Work required: What is needed here is an exact repetition of the records below, beginning at the line that has "optional attributes of the new array." and stopping after the line that has "the location of the the element.".

(Supplied material Opens)

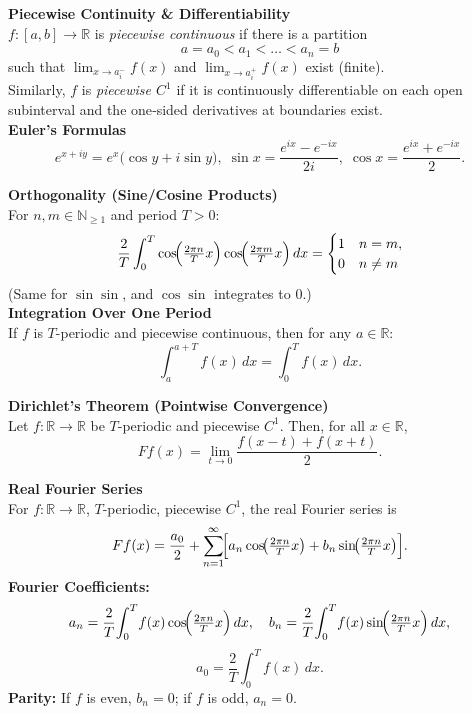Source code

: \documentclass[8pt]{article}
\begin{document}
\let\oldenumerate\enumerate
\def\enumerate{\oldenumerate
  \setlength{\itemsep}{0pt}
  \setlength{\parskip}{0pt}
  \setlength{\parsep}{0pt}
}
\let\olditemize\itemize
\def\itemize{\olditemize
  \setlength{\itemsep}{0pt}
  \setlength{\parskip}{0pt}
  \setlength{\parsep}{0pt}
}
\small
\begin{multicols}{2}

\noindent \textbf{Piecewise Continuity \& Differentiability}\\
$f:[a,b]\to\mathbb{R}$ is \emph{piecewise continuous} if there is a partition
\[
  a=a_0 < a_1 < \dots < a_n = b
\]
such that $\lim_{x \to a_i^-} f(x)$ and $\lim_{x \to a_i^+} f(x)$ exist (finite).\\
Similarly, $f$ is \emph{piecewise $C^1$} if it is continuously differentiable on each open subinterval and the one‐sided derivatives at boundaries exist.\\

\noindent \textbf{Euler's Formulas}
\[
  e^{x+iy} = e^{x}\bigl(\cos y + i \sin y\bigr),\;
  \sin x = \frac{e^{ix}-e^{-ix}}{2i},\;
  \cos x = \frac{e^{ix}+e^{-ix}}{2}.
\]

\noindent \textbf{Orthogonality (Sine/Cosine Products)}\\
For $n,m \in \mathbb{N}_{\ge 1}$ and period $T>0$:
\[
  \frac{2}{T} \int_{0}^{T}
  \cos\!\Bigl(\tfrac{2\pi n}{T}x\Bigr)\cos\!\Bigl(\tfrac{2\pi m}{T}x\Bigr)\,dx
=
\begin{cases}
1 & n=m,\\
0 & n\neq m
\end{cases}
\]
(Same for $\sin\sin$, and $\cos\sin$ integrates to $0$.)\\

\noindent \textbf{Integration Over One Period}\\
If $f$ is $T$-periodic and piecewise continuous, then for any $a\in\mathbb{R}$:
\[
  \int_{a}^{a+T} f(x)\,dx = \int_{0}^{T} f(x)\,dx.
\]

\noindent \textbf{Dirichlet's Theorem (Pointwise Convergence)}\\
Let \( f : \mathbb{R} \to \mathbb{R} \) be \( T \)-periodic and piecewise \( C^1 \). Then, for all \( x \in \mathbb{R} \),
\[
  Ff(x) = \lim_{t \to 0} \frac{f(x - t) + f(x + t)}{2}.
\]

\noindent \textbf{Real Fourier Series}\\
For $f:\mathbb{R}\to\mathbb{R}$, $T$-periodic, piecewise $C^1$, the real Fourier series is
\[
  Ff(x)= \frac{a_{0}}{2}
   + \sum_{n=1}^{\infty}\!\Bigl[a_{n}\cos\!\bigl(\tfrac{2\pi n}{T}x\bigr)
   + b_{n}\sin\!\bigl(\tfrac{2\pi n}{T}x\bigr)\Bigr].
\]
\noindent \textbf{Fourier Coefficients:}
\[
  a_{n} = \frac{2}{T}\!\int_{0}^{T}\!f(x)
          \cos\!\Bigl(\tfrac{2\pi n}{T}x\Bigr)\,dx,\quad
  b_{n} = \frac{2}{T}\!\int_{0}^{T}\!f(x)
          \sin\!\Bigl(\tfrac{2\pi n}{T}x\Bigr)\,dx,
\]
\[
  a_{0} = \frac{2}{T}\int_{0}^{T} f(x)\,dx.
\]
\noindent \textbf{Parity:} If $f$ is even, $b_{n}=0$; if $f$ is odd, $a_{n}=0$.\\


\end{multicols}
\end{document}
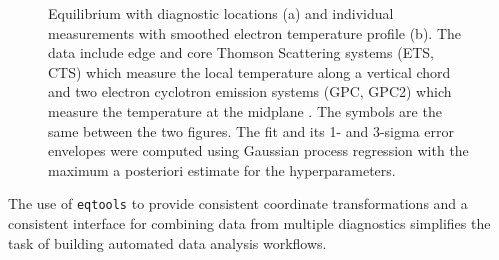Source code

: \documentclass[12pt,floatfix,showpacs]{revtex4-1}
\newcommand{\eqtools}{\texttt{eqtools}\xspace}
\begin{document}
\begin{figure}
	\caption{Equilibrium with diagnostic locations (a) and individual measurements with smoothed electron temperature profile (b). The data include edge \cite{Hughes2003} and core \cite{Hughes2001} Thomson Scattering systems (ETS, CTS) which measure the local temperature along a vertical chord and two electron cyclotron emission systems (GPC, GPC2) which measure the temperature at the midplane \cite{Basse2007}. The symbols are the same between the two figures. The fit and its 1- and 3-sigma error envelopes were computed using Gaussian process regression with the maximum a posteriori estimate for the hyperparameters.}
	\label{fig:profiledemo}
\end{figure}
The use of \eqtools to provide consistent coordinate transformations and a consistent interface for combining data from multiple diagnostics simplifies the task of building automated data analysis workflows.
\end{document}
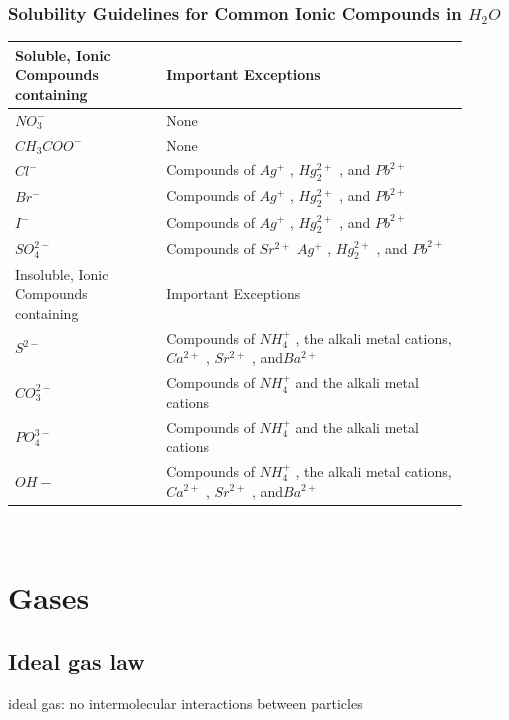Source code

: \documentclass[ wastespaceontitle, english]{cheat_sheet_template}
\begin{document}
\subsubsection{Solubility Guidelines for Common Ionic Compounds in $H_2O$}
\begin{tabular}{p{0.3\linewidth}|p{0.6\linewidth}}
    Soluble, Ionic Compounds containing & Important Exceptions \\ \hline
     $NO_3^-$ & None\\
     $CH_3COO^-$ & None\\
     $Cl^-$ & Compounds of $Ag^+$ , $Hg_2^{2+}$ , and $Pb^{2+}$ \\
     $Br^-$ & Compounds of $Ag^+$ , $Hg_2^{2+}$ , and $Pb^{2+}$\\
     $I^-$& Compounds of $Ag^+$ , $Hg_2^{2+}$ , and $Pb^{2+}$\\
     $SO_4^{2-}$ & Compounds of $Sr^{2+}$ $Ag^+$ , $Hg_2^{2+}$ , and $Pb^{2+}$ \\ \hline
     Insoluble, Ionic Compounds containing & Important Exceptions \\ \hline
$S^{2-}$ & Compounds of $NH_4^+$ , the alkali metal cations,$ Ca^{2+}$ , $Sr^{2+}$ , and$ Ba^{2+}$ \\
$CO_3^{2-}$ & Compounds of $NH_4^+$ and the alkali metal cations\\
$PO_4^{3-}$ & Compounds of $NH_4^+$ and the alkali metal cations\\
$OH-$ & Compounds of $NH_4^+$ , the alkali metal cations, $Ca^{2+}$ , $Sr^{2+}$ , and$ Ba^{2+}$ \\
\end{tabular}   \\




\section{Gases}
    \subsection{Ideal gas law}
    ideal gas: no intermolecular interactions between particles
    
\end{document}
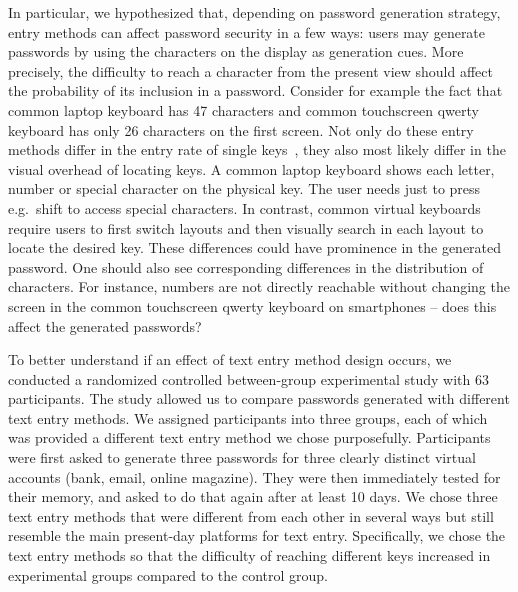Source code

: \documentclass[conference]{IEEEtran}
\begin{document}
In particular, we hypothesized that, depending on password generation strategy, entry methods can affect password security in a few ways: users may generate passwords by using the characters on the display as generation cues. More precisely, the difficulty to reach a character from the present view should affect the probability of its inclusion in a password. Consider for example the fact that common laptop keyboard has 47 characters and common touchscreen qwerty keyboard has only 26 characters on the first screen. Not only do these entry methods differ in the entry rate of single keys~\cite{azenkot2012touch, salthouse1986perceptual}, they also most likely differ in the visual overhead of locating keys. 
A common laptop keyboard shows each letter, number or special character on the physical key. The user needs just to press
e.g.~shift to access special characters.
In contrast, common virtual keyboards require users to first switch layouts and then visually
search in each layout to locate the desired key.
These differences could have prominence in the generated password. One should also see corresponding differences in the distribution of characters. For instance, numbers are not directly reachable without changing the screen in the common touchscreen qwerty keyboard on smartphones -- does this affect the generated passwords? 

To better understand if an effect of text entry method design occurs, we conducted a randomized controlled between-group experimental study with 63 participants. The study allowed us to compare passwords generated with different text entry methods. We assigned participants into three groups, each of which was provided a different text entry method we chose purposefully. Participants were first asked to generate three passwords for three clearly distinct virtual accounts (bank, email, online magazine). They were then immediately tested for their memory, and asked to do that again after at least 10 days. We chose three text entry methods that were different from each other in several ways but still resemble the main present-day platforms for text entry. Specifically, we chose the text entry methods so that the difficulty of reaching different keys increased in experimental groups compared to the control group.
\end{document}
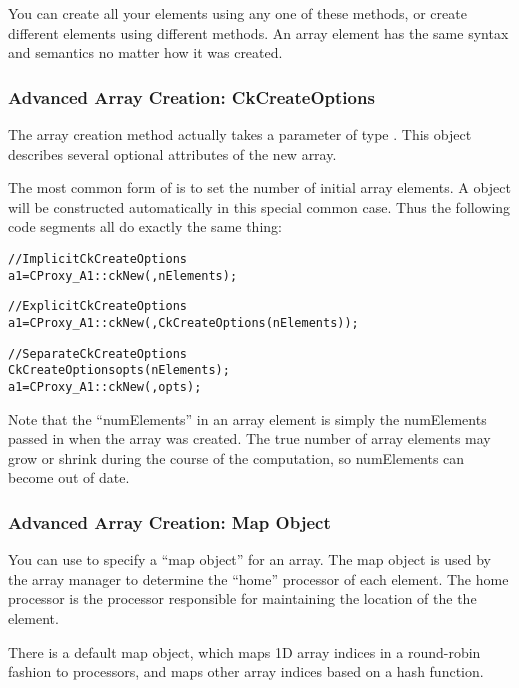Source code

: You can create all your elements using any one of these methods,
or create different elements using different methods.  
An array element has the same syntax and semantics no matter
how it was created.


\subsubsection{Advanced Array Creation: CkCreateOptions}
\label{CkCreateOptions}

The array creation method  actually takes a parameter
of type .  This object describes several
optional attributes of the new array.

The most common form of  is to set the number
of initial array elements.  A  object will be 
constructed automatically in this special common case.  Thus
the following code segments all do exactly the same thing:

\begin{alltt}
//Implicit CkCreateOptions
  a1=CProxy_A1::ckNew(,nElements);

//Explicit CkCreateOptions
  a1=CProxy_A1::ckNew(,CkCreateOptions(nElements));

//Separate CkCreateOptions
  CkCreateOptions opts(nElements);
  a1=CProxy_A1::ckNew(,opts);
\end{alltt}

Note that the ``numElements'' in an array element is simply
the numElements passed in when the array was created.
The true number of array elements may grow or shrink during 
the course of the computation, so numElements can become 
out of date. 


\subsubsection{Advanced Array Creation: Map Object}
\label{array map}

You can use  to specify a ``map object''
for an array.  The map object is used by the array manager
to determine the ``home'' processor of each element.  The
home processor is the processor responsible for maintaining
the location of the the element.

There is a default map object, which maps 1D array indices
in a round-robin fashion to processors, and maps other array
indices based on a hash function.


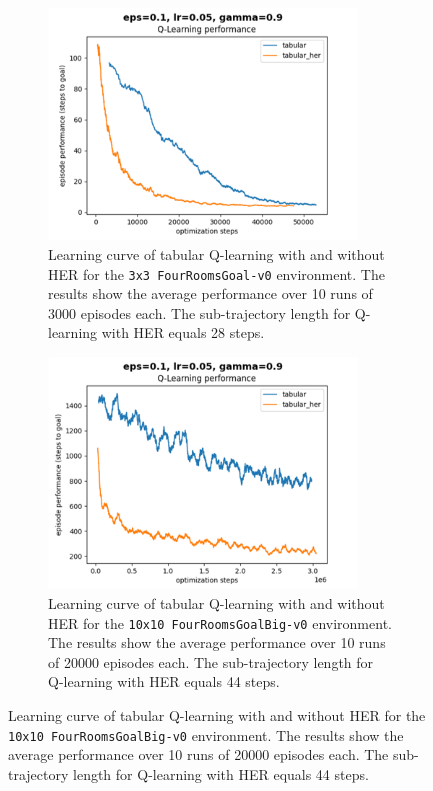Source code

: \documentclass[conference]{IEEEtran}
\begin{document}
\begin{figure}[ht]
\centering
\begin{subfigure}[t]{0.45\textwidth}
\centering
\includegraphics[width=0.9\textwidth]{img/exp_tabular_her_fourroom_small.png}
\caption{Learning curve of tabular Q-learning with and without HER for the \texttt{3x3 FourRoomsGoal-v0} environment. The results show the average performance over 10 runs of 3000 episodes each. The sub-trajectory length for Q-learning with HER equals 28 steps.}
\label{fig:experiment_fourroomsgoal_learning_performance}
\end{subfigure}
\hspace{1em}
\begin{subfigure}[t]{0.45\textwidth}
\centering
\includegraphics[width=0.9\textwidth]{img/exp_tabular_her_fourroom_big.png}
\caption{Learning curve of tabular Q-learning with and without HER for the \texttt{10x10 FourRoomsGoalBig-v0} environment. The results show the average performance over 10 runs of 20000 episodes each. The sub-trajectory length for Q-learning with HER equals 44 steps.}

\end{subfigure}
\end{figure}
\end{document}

(Supplied material Closes)

Written reply:
optional attributes of the new array.

The most common form of  is to set the number
of initial array elements.  A  object will be 
constructed automatically in this special common case.  Thus
the following code segments all do exactly the same thing:

\begin{alltt}
//Implicit CkCreateOptions
  a1=CProxy_A1::ckNew(,nElements);

//Explicit CkCreateOptions
  a1=CProxy_A1::ckNew(,CkCreateOptions(nElements));

//Separate CkCreateOptions
  CkCreateOptions opts(nElements);
  a1=CProxy_A1::ckNew(,opts);
\end{alltt}

Note that the ``numElements'' in an array element is simply
the numElements passed in when the array was created.
The true number of array elements may grow or shrink during 
the course of the computation, so numElements can become 
out of date. 


\subsubsection{Advanced Array Creation: Map Object}
\label{array map}

You can use  to specify a ``map object''
for an array.  The map object is used by the array manager
to determine the ``home'' processor of each element.  The
home processor is the processor responsible for maintaining
the location of the the element.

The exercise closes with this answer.